-- Opening Marker --

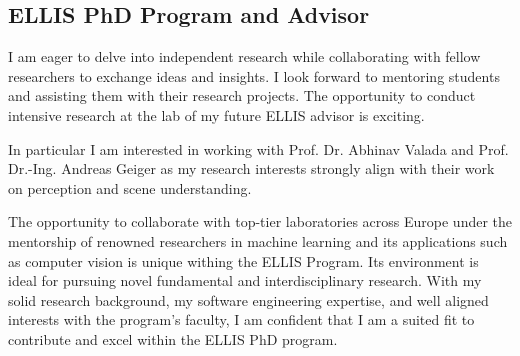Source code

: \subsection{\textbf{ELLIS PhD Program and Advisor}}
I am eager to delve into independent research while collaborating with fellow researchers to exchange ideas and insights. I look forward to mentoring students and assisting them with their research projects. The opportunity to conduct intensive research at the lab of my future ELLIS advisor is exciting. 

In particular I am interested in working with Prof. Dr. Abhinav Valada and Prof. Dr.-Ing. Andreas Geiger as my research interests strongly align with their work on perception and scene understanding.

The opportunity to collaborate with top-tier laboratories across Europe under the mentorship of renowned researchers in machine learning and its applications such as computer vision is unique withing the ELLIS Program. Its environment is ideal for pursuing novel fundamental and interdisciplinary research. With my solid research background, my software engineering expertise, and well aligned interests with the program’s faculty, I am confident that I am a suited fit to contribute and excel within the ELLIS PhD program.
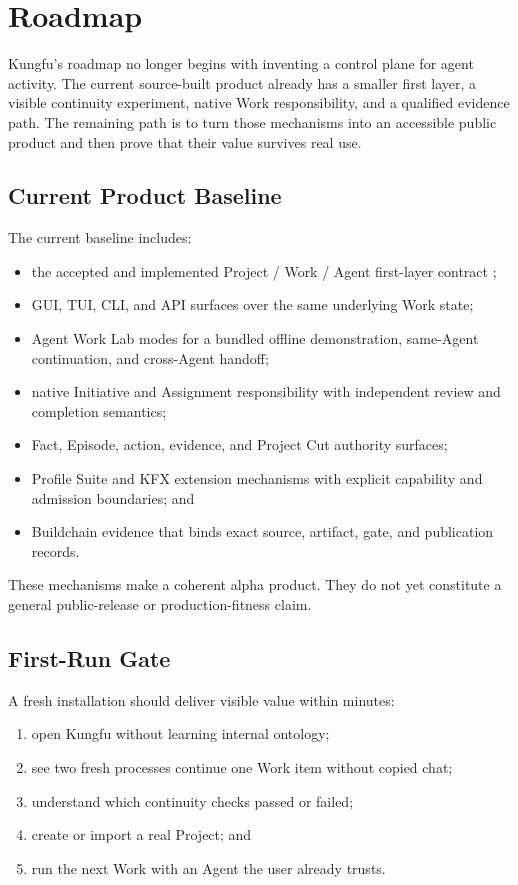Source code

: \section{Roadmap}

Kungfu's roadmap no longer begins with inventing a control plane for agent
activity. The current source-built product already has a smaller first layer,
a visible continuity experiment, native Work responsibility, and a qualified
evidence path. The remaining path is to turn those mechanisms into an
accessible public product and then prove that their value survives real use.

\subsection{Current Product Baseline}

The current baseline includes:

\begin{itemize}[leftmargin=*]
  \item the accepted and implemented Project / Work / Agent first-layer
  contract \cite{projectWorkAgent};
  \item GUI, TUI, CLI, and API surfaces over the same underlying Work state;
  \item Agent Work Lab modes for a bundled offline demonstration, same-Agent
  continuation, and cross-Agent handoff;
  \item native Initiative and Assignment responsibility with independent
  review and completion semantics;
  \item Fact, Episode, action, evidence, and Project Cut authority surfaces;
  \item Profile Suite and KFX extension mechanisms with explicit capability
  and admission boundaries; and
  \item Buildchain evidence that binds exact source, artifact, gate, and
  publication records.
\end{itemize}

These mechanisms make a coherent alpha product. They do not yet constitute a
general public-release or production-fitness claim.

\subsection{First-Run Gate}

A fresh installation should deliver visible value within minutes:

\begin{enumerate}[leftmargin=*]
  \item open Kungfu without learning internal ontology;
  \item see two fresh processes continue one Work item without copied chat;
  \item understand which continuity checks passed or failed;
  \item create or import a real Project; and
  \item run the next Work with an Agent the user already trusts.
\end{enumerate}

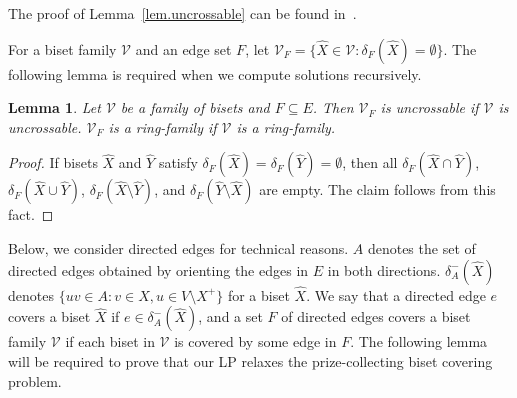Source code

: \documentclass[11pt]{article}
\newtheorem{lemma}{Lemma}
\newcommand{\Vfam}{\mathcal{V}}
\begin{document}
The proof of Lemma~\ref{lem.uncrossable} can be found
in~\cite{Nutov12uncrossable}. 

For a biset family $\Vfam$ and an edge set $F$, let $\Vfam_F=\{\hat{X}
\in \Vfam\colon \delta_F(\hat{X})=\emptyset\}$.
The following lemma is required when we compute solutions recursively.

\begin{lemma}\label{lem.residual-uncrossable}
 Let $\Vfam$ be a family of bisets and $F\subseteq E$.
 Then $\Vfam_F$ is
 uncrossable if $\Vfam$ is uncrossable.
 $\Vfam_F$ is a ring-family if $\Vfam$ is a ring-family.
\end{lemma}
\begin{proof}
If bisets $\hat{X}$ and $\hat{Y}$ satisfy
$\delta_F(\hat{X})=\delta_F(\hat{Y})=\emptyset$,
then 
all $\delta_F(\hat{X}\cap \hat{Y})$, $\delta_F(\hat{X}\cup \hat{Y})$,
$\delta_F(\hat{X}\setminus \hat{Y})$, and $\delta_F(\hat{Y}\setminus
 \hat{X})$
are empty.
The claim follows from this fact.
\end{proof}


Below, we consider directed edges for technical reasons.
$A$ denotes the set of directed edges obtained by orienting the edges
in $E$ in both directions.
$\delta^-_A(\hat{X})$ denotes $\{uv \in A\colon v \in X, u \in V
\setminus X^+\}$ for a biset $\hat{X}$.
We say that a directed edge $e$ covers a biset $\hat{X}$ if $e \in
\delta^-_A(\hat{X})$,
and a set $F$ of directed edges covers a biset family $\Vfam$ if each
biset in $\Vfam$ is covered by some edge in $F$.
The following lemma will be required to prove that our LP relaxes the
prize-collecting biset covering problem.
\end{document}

-- Closing Marker --
-- Opening Marker --

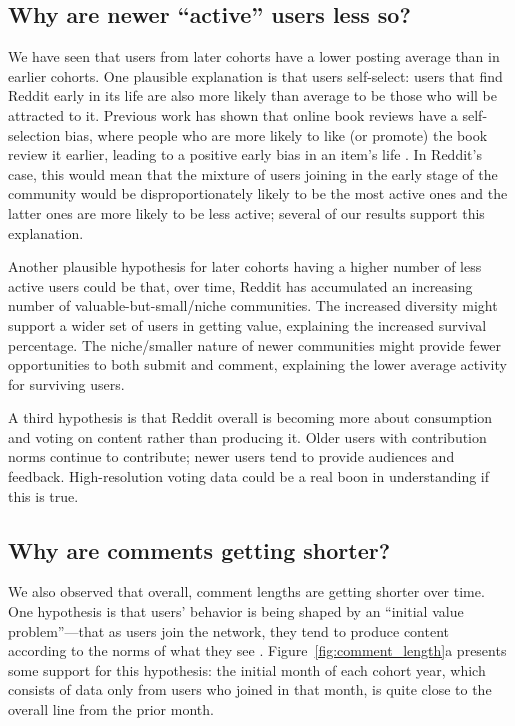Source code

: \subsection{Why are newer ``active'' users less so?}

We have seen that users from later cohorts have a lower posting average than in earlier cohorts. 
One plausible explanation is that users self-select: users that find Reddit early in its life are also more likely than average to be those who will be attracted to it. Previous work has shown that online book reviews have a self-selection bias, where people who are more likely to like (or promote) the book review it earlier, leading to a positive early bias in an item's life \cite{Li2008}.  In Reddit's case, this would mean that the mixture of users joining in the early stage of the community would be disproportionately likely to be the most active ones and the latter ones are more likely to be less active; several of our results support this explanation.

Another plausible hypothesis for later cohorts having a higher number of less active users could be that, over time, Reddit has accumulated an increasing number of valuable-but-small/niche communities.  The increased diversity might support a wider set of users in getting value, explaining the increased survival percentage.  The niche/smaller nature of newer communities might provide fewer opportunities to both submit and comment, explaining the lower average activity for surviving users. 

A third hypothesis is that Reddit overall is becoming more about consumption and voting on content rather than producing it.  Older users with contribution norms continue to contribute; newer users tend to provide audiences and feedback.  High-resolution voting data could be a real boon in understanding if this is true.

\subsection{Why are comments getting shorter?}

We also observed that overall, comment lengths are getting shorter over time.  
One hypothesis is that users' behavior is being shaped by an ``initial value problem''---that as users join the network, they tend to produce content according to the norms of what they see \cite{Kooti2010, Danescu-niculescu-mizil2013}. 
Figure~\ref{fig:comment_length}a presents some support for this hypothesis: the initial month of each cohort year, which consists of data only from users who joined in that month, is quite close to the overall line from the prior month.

-- Closing Marker --

EXERCISE BRIEF: All lines holding the word "family" must be found in the listing and copied.

SOLUTION BELOW:
For a biset family $\Vfam$ and an edge set $F$, let $\Vfam_F=\{\hat{X}
 Let $\Vfam$ be a family of bisets and $F\subseteq E$.
 $\Vfam_F$ is a ring-family if $\Vfam$ is a ring-family.
and a set $F$ of directed edges covers a biset family $\Vfam$ if each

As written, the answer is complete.